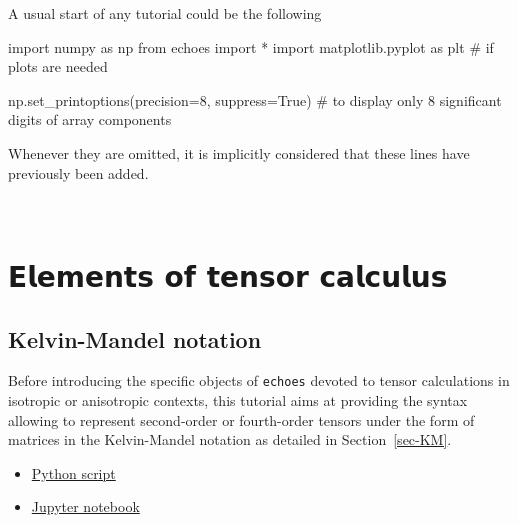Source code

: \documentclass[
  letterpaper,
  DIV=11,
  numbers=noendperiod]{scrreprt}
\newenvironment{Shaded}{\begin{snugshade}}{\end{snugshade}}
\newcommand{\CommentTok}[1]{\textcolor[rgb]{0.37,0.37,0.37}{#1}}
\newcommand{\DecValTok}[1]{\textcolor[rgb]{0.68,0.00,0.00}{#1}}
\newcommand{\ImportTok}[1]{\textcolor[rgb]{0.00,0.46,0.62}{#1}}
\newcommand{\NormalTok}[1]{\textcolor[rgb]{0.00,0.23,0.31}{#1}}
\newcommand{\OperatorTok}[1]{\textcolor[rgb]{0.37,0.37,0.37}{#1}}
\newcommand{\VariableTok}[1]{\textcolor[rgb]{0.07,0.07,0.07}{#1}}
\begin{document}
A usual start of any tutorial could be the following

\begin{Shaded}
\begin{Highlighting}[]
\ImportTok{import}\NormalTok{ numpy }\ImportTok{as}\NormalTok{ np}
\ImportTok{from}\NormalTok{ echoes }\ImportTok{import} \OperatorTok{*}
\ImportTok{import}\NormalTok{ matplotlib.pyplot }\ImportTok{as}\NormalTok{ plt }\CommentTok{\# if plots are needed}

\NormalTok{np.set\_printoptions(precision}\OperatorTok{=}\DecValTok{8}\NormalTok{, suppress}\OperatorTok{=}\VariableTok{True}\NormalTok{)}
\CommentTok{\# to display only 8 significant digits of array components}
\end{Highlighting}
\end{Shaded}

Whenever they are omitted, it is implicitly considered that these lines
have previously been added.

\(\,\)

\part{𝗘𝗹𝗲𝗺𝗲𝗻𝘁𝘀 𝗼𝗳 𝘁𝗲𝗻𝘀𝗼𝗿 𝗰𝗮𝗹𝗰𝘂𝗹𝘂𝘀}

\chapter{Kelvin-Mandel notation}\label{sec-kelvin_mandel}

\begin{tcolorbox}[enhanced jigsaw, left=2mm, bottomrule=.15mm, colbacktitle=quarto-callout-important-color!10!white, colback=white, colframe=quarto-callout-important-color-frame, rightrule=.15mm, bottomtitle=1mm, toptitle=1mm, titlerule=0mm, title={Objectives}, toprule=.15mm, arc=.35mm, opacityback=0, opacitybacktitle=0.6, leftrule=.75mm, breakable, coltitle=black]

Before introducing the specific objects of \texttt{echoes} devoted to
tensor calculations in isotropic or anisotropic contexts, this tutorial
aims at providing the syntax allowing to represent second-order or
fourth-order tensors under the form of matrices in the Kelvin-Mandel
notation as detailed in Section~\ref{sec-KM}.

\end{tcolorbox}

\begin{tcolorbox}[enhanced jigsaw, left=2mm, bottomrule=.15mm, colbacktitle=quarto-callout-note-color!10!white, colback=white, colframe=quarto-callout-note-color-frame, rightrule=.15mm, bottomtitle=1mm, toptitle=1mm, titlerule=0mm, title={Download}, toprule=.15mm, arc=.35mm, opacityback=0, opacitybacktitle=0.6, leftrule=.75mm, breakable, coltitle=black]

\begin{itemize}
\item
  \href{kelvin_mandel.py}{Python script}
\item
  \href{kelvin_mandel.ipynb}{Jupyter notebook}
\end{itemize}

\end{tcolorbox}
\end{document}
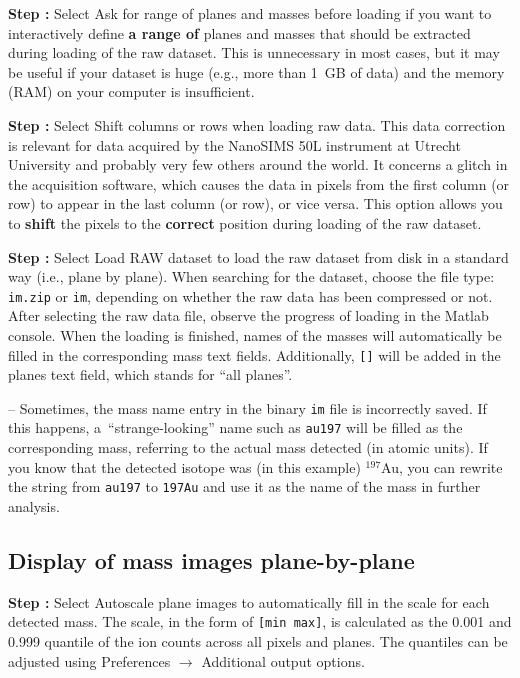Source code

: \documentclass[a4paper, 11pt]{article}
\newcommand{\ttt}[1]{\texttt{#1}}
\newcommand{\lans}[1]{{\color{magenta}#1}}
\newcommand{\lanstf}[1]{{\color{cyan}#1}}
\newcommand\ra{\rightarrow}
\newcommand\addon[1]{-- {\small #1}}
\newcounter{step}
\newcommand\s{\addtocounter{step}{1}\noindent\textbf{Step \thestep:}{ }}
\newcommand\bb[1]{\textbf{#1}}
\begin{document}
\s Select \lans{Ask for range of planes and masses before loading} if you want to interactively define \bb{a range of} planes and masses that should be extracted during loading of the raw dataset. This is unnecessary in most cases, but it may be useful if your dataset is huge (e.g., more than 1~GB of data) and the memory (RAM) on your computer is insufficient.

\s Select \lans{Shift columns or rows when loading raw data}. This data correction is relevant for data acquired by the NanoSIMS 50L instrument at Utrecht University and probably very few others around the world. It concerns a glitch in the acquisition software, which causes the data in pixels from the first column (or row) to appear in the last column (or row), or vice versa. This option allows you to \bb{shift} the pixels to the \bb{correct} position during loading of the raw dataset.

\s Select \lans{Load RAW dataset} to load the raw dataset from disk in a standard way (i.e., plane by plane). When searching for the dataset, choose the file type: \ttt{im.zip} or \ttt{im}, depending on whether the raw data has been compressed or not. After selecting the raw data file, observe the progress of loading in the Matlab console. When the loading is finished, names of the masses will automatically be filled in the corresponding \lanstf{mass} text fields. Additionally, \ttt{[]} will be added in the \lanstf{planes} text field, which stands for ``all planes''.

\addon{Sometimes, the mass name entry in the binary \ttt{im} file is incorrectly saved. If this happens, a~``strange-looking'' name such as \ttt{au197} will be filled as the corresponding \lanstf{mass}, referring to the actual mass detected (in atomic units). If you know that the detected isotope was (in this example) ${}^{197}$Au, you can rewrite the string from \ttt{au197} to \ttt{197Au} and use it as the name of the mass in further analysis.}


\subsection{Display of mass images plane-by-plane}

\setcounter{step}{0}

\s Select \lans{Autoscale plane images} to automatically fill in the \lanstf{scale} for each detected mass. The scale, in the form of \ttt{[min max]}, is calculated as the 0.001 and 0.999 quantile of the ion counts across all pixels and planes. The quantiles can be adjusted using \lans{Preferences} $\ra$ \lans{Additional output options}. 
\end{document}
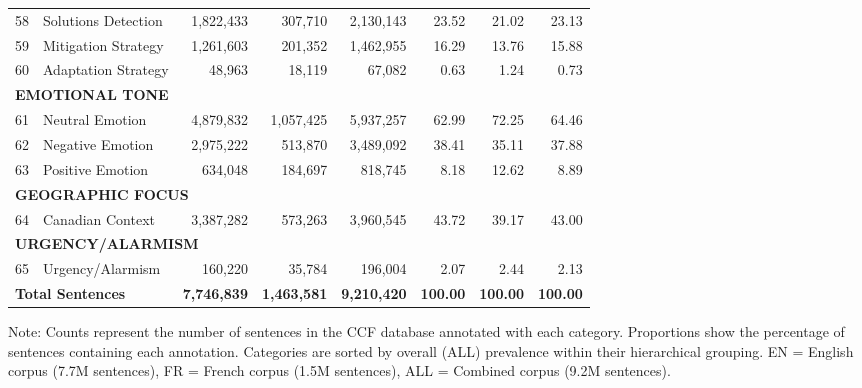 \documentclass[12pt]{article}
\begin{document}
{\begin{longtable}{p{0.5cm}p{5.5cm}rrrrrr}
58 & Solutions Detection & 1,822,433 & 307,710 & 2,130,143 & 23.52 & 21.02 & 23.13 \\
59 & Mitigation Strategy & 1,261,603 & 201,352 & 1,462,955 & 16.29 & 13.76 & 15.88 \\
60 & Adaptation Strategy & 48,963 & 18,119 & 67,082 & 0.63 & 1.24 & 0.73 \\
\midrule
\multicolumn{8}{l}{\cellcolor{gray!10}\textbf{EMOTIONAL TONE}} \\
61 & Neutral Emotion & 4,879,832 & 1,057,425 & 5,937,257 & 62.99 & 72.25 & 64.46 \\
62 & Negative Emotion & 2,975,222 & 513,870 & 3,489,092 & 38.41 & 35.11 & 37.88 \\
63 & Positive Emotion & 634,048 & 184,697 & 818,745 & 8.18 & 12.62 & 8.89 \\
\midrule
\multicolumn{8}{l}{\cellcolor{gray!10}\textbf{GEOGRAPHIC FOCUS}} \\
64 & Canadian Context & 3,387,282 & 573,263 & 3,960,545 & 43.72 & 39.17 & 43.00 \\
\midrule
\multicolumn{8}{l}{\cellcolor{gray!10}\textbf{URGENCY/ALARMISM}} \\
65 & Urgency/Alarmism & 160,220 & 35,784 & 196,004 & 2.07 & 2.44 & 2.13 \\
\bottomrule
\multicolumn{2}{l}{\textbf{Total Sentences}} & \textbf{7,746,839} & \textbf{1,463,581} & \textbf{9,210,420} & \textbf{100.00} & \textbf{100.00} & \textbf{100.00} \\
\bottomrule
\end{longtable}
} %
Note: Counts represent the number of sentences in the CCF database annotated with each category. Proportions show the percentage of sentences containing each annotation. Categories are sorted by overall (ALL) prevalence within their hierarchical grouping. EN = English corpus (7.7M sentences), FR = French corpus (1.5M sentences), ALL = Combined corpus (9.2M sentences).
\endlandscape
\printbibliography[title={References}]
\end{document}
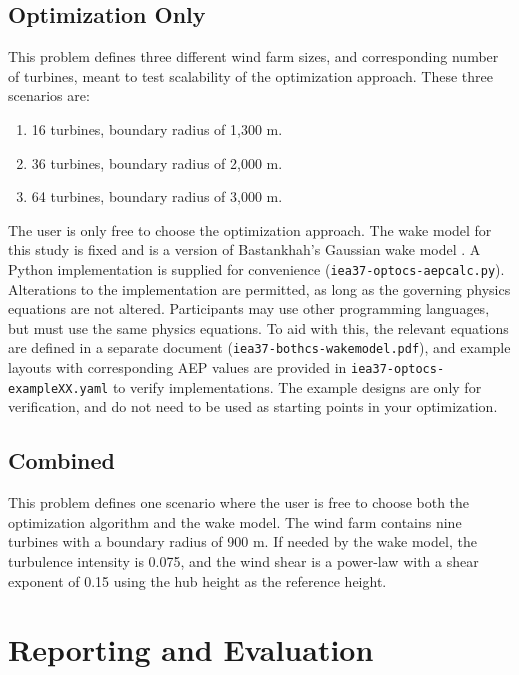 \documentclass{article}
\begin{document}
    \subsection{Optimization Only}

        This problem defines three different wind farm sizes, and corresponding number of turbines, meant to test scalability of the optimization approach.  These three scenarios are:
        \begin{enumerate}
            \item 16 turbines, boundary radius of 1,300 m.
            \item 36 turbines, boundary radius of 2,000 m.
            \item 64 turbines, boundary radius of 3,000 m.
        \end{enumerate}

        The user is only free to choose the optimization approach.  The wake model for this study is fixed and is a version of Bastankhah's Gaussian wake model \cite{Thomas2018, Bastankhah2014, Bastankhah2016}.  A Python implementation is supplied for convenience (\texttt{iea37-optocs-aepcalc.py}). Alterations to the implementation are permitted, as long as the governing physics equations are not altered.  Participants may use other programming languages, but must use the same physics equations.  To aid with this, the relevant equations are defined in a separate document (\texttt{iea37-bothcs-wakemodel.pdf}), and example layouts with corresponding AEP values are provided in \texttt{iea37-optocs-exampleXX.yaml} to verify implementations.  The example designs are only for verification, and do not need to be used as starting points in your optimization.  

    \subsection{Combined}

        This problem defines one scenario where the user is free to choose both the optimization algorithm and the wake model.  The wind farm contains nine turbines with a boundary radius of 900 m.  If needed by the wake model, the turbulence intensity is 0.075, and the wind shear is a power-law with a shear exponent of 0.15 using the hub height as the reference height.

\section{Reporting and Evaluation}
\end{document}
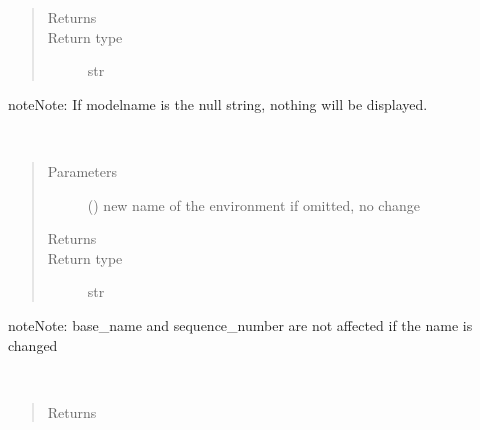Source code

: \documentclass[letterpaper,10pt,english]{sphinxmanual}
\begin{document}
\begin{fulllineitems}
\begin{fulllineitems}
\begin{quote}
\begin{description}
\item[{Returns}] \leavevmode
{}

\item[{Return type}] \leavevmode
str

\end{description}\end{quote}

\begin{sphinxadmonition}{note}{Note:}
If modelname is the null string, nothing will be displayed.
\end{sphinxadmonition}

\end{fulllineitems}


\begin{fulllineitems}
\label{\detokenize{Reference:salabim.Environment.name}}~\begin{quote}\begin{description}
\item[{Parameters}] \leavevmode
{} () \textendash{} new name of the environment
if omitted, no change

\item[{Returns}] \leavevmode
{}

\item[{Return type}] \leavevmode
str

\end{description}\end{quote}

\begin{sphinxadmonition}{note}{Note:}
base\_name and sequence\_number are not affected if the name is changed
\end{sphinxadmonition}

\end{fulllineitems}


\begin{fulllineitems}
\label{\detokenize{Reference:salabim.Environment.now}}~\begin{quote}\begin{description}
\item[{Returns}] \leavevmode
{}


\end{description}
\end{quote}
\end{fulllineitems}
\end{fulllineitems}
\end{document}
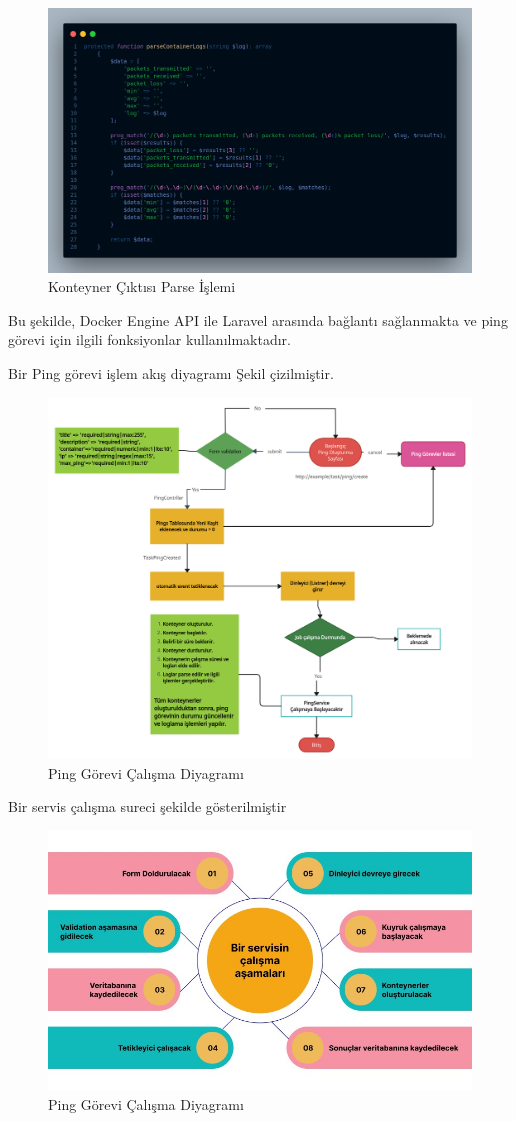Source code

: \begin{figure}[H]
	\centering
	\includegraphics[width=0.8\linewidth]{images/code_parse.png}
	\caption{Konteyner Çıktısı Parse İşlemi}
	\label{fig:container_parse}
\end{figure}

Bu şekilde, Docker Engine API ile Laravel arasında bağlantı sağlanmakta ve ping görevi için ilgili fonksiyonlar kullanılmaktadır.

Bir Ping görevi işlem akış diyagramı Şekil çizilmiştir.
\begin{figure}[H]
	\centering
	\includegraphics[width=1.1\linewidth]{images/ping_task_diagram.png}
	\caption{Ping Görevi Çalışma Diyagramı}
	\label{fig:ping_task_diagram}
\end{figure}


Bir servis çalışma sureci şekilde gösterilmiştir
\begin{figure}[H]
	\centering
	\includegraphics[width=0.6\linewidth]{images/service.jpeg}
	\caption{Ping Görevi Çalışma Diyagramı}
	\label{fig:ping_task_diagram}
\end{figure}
===============
> [Exercise goal]: All of the lines above that carry the string "bottomtitle" need to be found and copied.

> [Output for this task]:
\begin{tcolorbox}[enhanced jigsaw, left=2mm, bottomrule=.15mm, colbacktitle=quarto-callout-important-color!10!white, colback=white, colframe=quarto-callout-important-color-frame, rightrule=.15mm, bottomtitle=1mm, toptitle=1mm, titlerule=0mm, title={Objectives}, toprule=.15mm, arc=.35mm, opacityback=0, opacitybacktitle=0.6, leftrule=.75mm, breakable, coltitle=black]
\begin{tcolorbox}[enhanced jigsaw, left=2mm, bottomrule=.15mm, colbacktitle=quarto-callout-note-color!10!white, colback=white, colframe=quarto-callout-note-color-frame, rightrule=.15mm, bottomtitle=1mm, toptitle=1mm, titlerule=0mm, title={Download}, toprule=.15mm, arc=.35mm, opacityback=0, opacitybacktitle=0.6, leftrule=.75mm, breakable, coltitle=black]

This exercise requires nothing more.